Where parliamentary elections are going to be competitive and consequential this year given the stakes is in Iraq and Lebanon, both of which are abutting war-torn Syria and exposed to the myriad impacts of elite competition, Iranian influence, and sectarian divisions. Both countries have chosen different versions of consociational and sectarian political formulas; subsequently, their elections will not be expected to allow for broad-range representation of secular forces in either society. It is also arguably expected that cross-cutting, inter-confessional alliances will not form, making for a less inclusive and more fractured political environment.
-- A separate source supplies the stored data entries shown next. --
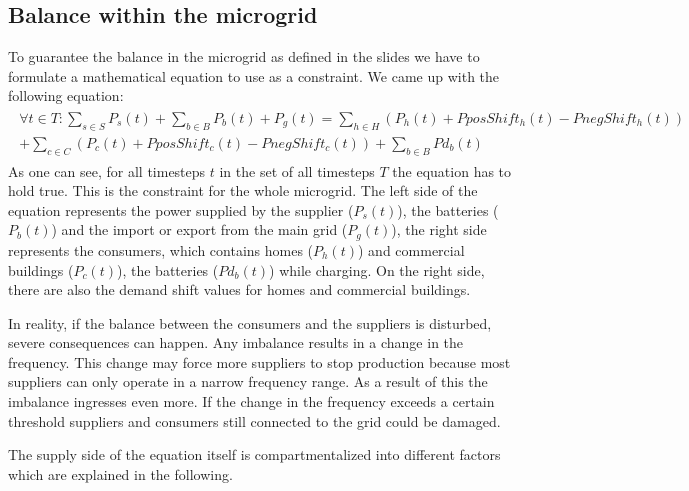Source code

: \subsection{Balance within the microgrid}
To guarantee the balance in the microgrid as defined in the slides we have to formulate a mathematical equation to use as a constraint.
We came up with the following equation:\\
\begin{align} \label{eq1:balance}
\begin{split}
\forall t \in T: \sum\limits_{s \in S}{P_{s}(t)} + \sum\limits_{b \in B}{P_{b}(t)} + P_{g}(t) = \sum_{h \in H}({P_{h}(t)} + PposShift_h(t) - PnegShift_h(t))
\\ + \sum_{c \in C}({P_{c}(t)} + PposShift_c(t) - PnegShift_c(t)) + \sum\limits_{b \in B}{Pd_{b}(t)}
\end{split}
\end{align}
As one can see, for all timesteps $t$ in the set of all timesteps $T$ the equation has to hold true. 
This is the constraint for the whole microgrid. 
The left side of the equation represents the power supplied by the supplier ($P_{s}(t)$), the batteries ($P_{b}(t)$) and the import or export from the main grid ($P_{g}(t)$), the right side represents the consumers, which contains homes ($P_{h}(t)$) and commercial buildings ($P_{c}(t)$), the batteries ($Pd_{b}(t)$) while charging. 
On the right side, there are also the demand shift values for homes and commercial buildings.

In reality, if the balance between the consumers and the suppliers is disturbed, severe consequences can happen. 
Any imbalance results in a change in the frequency. 
This change may force more suppliers to stop production because most suppliers can only operate in a narrow frequency range. 
As a result of this the imbalance ingresses even more. 
If the change in the frequency exceeds a certain threshold suppliers and consumers still connected to the grid could be damaged. 

The supply side of the equation itself is compartmentalized into different factors which are explained in the following.

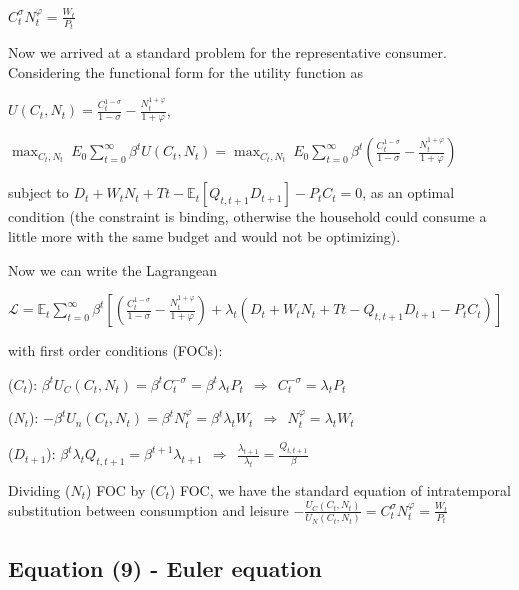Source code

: \documentclass[
]{article}
\begin{document}
\(\displaystyle C_t^{\sigma}N_t^{\varphi} = \frac{W_t}{P_t}\)

\vspace{8pt}

Now we arrived at a standard problem for the representative consumer.
Considering the functional form for the utility function as

\(\displaystyle U(C_t,N_t)=\frac{C_t^{1-\sigma}}{1-\sigma}-\frac{N_t^{1+\varphi}}{1+\varphi}\),

\(\displaystyle \max_{C_t,N_t}\ E_0 \sum_{t=0}^\infty \beta^t U(C_t,N_t) = \displaystyle \max_{C_t,N_t} \ E_0 \sum_{t=0}^\infty \beta^t \left( \frac{C_t^{1-\sigma}}{1-\sigma}-\frac{N_t^{1+\varphi}}{1+\varphi} \right)\)

subject to
\(\displaystyle D_t + W_tN_t + Tt - \mathbb{E}_t[ Q_{t,t+1}D_{t+1}] - P_t C_t = 0\),
as an optimal condition (the constraint is binding, otherwise the
household could consume a little more with the same budget and would not
be optimizing).

Now we can write the Lagrangean

\(\mathcal{L} = \displaystyle \mathbb{E}_t \sum_{t=0}^\infty \beta^t \left[ \left( \frac{C_t^{1-\sigma}}{1-\sigma}-\frac{N_t^{1+\varphi}}{1+\varphi} \right) + \lambda_t \left( D_t + W_tN_t + Tt - Q_{t,t+1}D_{t+1} - P_t C_t \right) \right]\)

with first order conditions (FOCs):

(\(C_t\)):
\(\displaystyle \beta^t U_C(C_t,N_t)= \beta^tC_t^{-\sigma} = \beta^t \lambda_t P_t \ \ \Rightarrow \ \ C_t^{-\sigma} = \lambda_t P_t\)

(\(N_t\)):
\(\displaystyle -\beta^t U_n(C_t,N_t)=\beta^tN_t^{\varphi} = \beta^t \lambda_t W_t \ \ \Rightarrow \ \ N_t^{\varphi} = \lambda_t W_t\)

(\(D_{t+1}\)):
\(\displaystyle \beta^t \lambda_t Q_{t,t+1} = \beta^{t+1} \lambda_{t+1} \ \ \Rightarrow \ \ \frac{\lambda_{t+1}}{\lambda_t} = \frac{Q_{t,t+1}}{\beta}\)

Dividing (\(N_t\)) FOC by (\(C_t\)) FOC, we have the standard equation
of intratemporal substitution between consumption and leisure
\(\displaystyle -\frac{U_C(C_t,N_t)}{U_N(C_t,N_t)} =C_t^{\sigma}N_t^{\varphi} = \frac{W_t}{P_t}\)

\vspace{12pt}

\hypertarget{equation-9---euler-equation}{%
\subsection{Equation (9) - Euler
equation}\label{equation-9---euler-equation}}
\end{document}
In Iraq, Shiite political forces have been the main drivers of political developments since the writing of the country’s constitution in 2005. However, the competition between them has not led to better government or stronger institutions. In fact, they have presided over and benefited from corruption, nepotism, and the absence of accountability. This year, their different factions––moderates led by Prime Minister Haidar al-Abadi, challengers to his premiership, and pro-Iran extremists in control of armed militias––are in a battle for the final control of the organs of the Iraqi state. Other political forces, Shia, Sunni, and secularists, are in the political game to secure some representation that they can best use as a check on executive authority and to maybe give some support to the moderate Abadi.

Finally, Lebanon is on the cusp of renewing its parliamentary politics, unless unwanted regional circumstances arise to prevent this exercise of democracy. The current Chamber of Deputies was originally elected in 2009 and its mandate has been renewed three times because of serious disputes over a new electoral law. But in June 2017, a new law of proportional representation that still preserved the sectarian division of parliamentary seats was enacted. It is hard to see how the new rules will impact voting and the results, but the election is likely to re-produce the old alliances. Moreover, many Lebanese doubt that the new legislature will give the government the necessary tools and power to help deal with the challenges posed by Hezbollah’s status as a state-within-the-state and the many neglected economic and social ills in the country.

Elections are normal mechanisms for the renewal of democratic politics and the reinvigoration of the polity. Whether for legislative bodies or executive authority, they are yardsticks for measuring the health and sustainability of political systems. In the Arab world, they have become mere signposts for perpetuating either autocratic rule or political alliances between elite groupings. While the Tunisian model of political compromise may be emulated, it may not be enough. For true Arab democratic development to take place, Arab regimes must realize that their current political culture and practices have failed and that they should allow Arab citizens to help chart the region’s course out of the tunnel of authoritarianism.